#### [WHAT THE EXERCISE ASKS]
Nothing but the lines from the top of the records through the line with "To demonstrate pre-processing steps, we" should be returned, exactly, and without pictures.

#### [EXERCISE DATA]
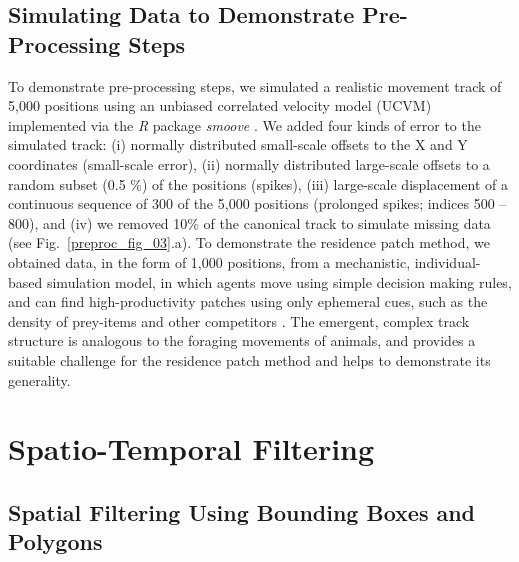     \subsection*{Simulating Data to Demonstrate Pre-Processing Steps}

    To demonstrate pre-processing steps, we simulated a realistic movement track of 5,000 positions using an unbiased correlated velocity model (UCVM) implemented via the \textit{R} package \textit{smoove} \citep[][see Fig.~\ref{preproc_fig_03}.a]{gurarie2017}.
    We added four kinds of error to the simulated track: (i) normally distributed small-scale offsets to the X and Y coordinates (small-scale error), (ii) normally distributed large-scale offsets to a random subset (0.5 \%) of the positions (spikes), (iii) large-scale displacement of a continuous sequence of 300 of the 5,000 positions (prolonged spikes; indices 500 -- 800), and (iv) we removed 10\% of the canonical track to simulate missing data (see Fig.~\ref{preproc_fig_03}.a).
    To demonstrate the residence patch method, we obtained data, in the form of 1,000 positions, from a mechanistic, individual-based simulation model, in which agents move using simple decision making rules, and can find high-productivity patches using only ephemeral cues, such as the density of prey-items and other competitors \citep{gupte2021a, netz2022}.
    The emergent, complex track structure is analogous to the foraging movements of animals, and provides a suitable challenge for the residence patch method and helps to demonstrate its generality.

    \section*{Spatio-Temporal Filtering}

    \subsection*{Spatial Filtering Using Bounding Boxes and Polygons}

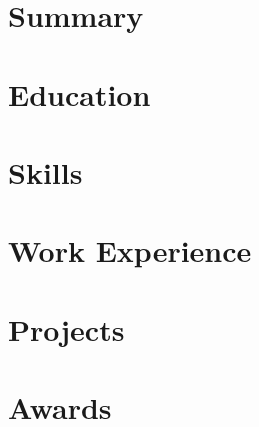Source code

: \documentclass[a4paper,11pt]{article}
\begin{document}
\newcommand{\resumeRole}{AI Engineer}
\newcommand{\resumeJobTitleGulzar}{Python Developer}



\section{Summary}


\section{Education}


\vspace{-15pt}
\section{Skills}


\section{Work Experience}
\resumeSubHeadingListStart
  
  \newpage
  
  
  
\resumeSubHeadingListEnd

\section{Projects}
\resumeSubHeadingListStart
  
  
\resumeSubHeadingListEnd

\section{Awards}

\end{document}
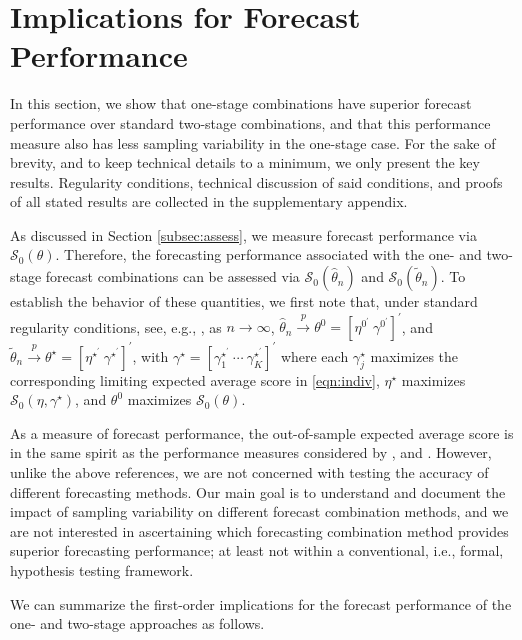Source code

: \documentclass[12pt]{article}
\theoremstyle{definition}
\theoremstyle{remark}
\begin{document}
{\section{Implications for Forecast Performance\label{sec:implications}}

In this section, we show that one-stage combinations have superior forecast performance over standard two-stage combinations, and that this performance measure also has less sampling variability in the one-stage case. For the sake of brevity, and to keep technical details to a minimum, we only present the key results. Regularity conditions, technical discussion of said conditions, and proofs of all stated results are collected in the supplementary appendix.

As discussed in Section \ref{subsec:assess}, we measure forecast performance via $\mathcal{S}_{0}(\theta)$. Therefore, the forecasting performance associated with the one- and two-stage forecast combinations can be assessed via $\mathcal{S}_{0}(\hat{\theta}_{n})$ and $\mathcal{S}_{0}(\tilde{\theta}_{n})$. To establish the behavior of these quantities, we first note that, under standard regularity conditions, see, e.g., \citet{Newey1994}, as $n \rightarrow \infty $, $\hat{\theta}_{n} \overset{p}{\rightarrow} \theta^{0} = [\eta^{0^{\prime}}\ \gamma^{0^{\prime}}]^{\prime}$, and $\tilde{\theta}_{n} \overset{p}{\rightarrow} \theta^{\star} = [\eta^{\star^{\prime}}\ \gamma^{\star^{\prime}}]^{\prime}$, with $\gamma^{\star} = [\gamma_{1}^{\star^{\prime}}\ \cdots\ \gamma_{K}^{\star^{\prime}}]^{\prime}$ where each $\gamma_{j}^{\star}$ maximizes the corresponding limiting expected average score in \eqref{eqn:indiv}, $\eta^{\star}$ maximizes $\mathcal{S}_{0}(\eta, \gamma^{\star})$, and $\theta^{0}$ maximizes $\mathcal{S}_{0}(\theta)$.}

As a measure of forecast performance, the out-of-sample expected average score is in the same spirit as the performance measures considered by \cite{West1996}, \cite{Hansen2005} and \cite{Giacomini2006}. However, unlike the above references, we are not concerned with testing the accuracy of different forecasting methods. Our main goal is to understand and document the impact of sampling variability on different forecast combination methods, and we are not interested in ascertaining which forecasting combination method provides superior forecasting performance; at least not within a conventional, i.e., formal, hypothesis testing framework.

We can summarize the first-order implications for the forecast performance of the one- and two-stage approaches as follows.
\end{document}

#### [REPLY TO THE TASK]
     \subsection*{Simulating Data to Demonstrate Pre-Processing Steps}

    To demonstrate pre-processing steps, we simulated a realistic movement track of 5,000 positions using an unbiased correlated velocity model (UCVM) implemented via the \textit{R} package \textit{smoove} \citep[][see Fig.~\ref{preproc_fig_03}.a]{gurarie2017}.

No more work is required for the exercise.